§ **Dataset records**
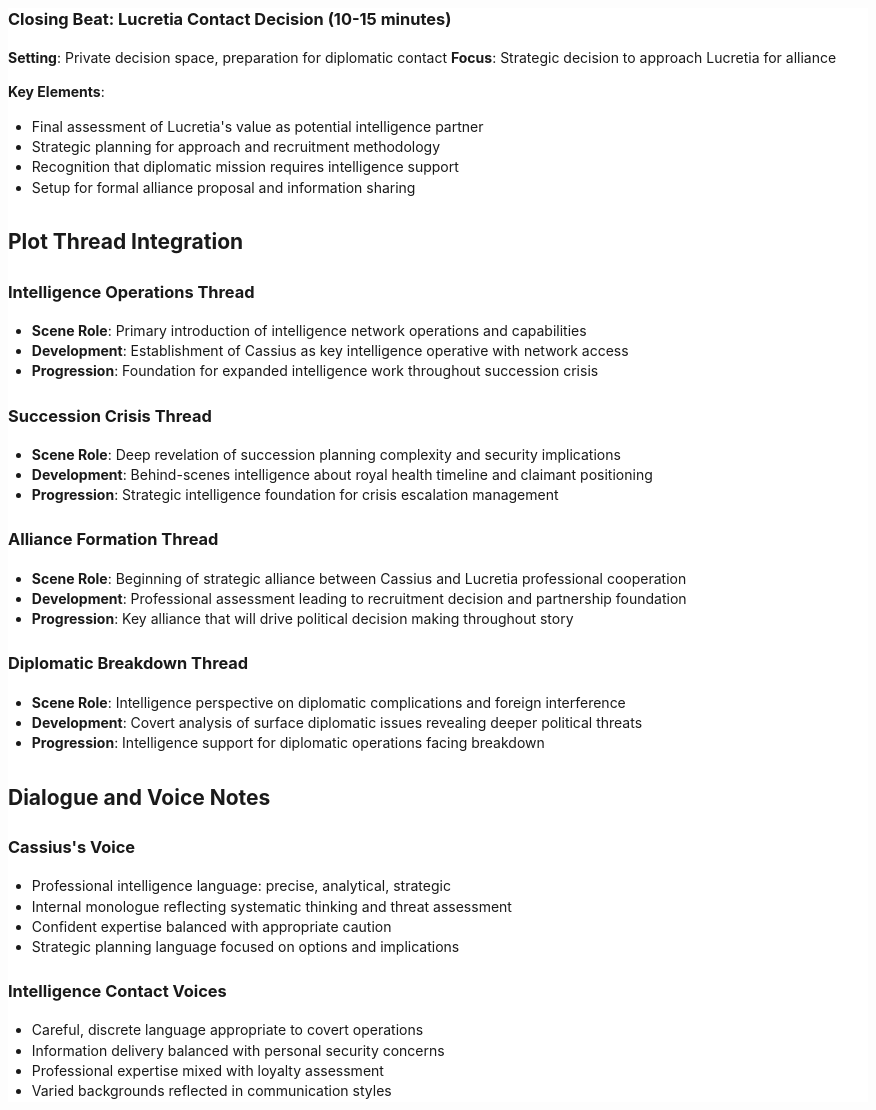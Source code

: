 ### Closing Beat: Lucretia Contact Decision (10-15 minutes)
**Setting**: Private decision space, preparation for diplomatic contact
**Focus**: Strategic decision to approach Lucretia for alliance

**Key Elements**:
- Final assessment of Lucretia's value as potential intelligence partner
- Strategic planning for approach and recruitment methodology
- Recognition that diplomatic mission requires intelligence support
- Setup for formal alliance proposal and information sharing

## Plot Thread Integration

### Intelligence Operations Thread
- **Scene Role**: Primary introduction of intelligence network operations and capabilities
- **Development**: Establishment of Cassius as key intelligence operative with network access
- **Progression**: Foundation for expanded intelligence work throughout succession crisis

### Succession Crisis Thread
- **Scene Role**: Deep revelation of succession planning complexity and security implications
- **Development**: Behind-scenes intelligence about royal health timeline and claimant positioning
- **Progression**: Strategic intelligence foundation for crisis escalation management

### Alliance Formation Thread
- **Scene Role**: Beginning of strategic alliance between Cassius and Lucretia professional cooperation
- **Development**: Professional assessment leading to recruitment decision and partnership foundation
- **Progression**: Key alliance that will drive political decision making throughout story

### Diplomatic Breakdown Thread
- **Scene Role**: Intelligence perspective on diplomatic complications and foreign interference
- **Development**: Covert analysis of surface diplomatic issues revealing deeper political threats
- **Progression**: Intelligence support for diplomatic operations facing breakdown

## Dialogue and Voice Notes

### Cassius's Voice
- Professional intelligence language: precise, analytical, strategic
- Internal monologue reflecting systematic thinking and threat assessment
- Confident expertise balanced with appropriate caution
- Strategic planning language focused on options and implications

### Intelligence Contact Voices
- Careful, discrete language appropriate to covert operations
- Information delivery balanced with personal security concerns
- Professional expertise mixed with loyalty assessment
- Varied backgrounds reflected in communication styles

§ **Task prompt**
Write out the records above once more, word for word, with no pictures.

§ **Output**
Source code

: ### Closing Beat: Lucretia Contact Decision (10-15 minutes)
**Setting**: Private decision space, preparation for diplomatic contact
**Focus**: Strategic decision to approach Lucretia for alliance

**Key Elements**:
- Final assessment of Lucretia's value as potential intelligence partner
- Strategic planning for approach and recruitment methodology
- Recognition that diplomatic mission requires intelligence support
- Setup for formal alliance proposal and information sharing

## Plot Thread Integration

### Intelligence Operations Thread
- **Scene Role**: Primary introduction of intelligence network operations and capabilities
- **Development**: Establishment of Cassius as key intelligence operative with network access
- **Progression**: Foundation for expanded intelligence work throughout succession crisis

### Succession Crisis Thread
- **Scene Role**: Deep revelation of succession planning complexity and security implications
- **Development**: Behind-scenes intelligence about royal health timeline and claimant positioning
- **Progression**: Strategic intelligence foundation for crisis escalation management

### Alliance Formation Thread
- **Scene Role**: Beginning of strategic alliance between Cassius and Lucretia professional cooperation
- **Development**: Professional assessment leading to recruitment decision and partnership foundation
- **Progression**: Key alliance that will drive political decision making throughout story

### Diplomatic Breakdown Thread
- **Scene Role**: Intelligence perspective on diplomatic complications and foreign interference
- **Development**: Covert analysis of surface diplomatic issues revealing deeper political threats
- **Progression**: Intelligence support for diplomatic operations facing breakdown

## Dialogue and Voice Notes

### Cassius's Voice
- Professional intelligence language: precise, analytical, strategic
- Internal monologue reflecting systematic thinking and threat assessment
- Confident expertise balanced with appropriate caution
- Strategic planning language focused on options and implications

### Intelligence Contact Voices
- Careful, discrete language appropriate to covert operations
- Information delivery balanced with personal security concerns
- Professional expertise mixed with loyalty assessment
- Varied backgrounds reflected in communication styles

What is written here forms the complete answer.